## What this task involves
Transcribe, with complete accuracy, all of the entries below except for the pictures.

## Record extracts
+ + + + + + +

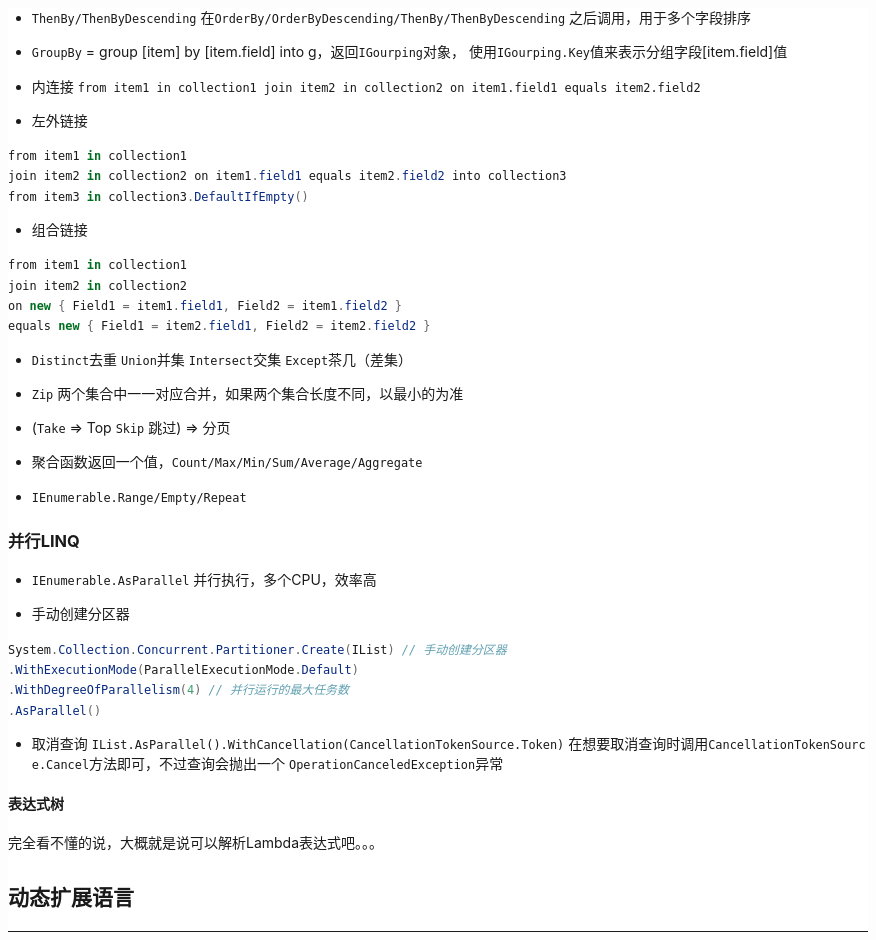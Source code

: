  - `ThenBy/ThenByDescending` 在`OrderBy/OrderByDescending/ThenBy/ThenByDescending`
   之后调用，用于多个字段排序

 - `GroupBy` = group [item] by [item.field] into g，返回`IGourping`对象，
   使用`IGourping.Key`值来表示分组字段[item.field]值

 - 内连接 `from item1 in collection1 join item2 in collection2 on item1.field1 equals item2.field2`

 - 左外链接

```cs
from item1 in collection1
join item2 in collection2 on item1.field1 equals item2.field2 into collection3
from item3 in collection3.DefaultIfEmpty()
```

 - 组合链接

```cs
from item1 in collection1
join item2 in collection2
on new { Field1 = item1.field1, Field2 = item1.field2 }
equals new { Field1 = item2.field1, Field2 = item2.field2 }
```

 - `Distinct`去重 `Union`并集 `Intersect`交集 `Except`茶几（差集）

 - `Zip` 两个集合中一一对应合并，如果两个集合长度不同，以最小的为准

 - (`Take` => Top `Skip` 跳过) => 分页

 - 聚合函数返回一个值，`Count/Max/Min/Sum/Average/Aggregate`

 - `IEnumerable.Range/Empty/Repeat`

### 并行LINQ 

 - `IEnumerable.AsParallel` 并行执行，多个CPU，效率高

 - 手动创建分区器

```cs
System.Collection.Concurrent.Partitioner.Create(IList) // 手动创建分区器
.WithExecutionMode(ParallelExecutionMode.Default)
.WithDegreeOfParallelism(4) // 并行运行的最大任务数
.AsParallel()
```

 - 取消查询 `IList.AsParallel().WithCancellation(CancellationTokenSource.Token)`
   在想要取消查询时调用`CancellationTokenSource.Cancel`方法即可，不过查询会抛出一个
   `OperationCanceledException`异常

#### 表达式树

完全看不懂的说，大概就是说可以解析Lambda表达式吧。。。


## 动态扩展语言

---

+ + + + + + +

## Your response
Source code

:  - `ThenBy/ThenByDescending` 在`OrderBy/OrderByDescending/ThenBy/ThenByDescending`
   之后调用，用于多个字段排序

 - `GroupBy` = group [item] by [item.field] into g，返回`IGourping`对象，
   使用`IGourping.Key`值来表示分组字段[item.field]值

 - 内连接 `from item1 in collection1 join item2 in collection2 on item1.field1 equals item2.field2`

 - 左外链接

```cs
from item1 in collection1
join item2 in collection2 on item1.field1 equals item2.field2 into collection3
from item3 in collection3.DefaultIfEmpty()
```

 - 组合链接

```cs
from item1 in collection1
join item2 in collection2
on new { Field1 = item1.field1, Field2 = item1.field2 }
equals new { Field1 = item2.field1, Field2 = item2.field2 }
```

 - `Distinct`去重 `Union`并集 `Intersect`交集 `Except`茶几（差集）

 - `Zip` 两个集合中一一对应合并，如果两个集合长度不同，以最小的为准

 - (`Take` => Top `Skip` 跳过) => 分页

 - 聚合函数返回一个值，`Count/Max/Min/Sum/Average/Aggregate`

 - `IEnumerable.Range/Empty/Repeat`

### 并行LINQ 

 - `IEnumerable.AsParallel` 并行执行，多个CPU，效率高

 - 手动创建分区器

```cs
System.Collection.Concurrent.Partitioner.Create(IList) // 手动创建分区器
.WithExecutionMode(ParallelExecutionMode.Default)
.WithDegreeOfParallelism(4) // 并行运行的最大任务数
.AsParallel()
```

 - 取消查询 `IList.AsParallel().WithCancellation(CancellationTokenSource.Token)`
   在想要取消查询时调用`CancellationTokenSource.Cancel`方法即可，不过查询会抛出一个
   `OperationCanceledException`异常

#### 表达式树

完全看不懂的说，大概就是说可以解析Lambda表达式吧。。。


## 动态扩展语言

---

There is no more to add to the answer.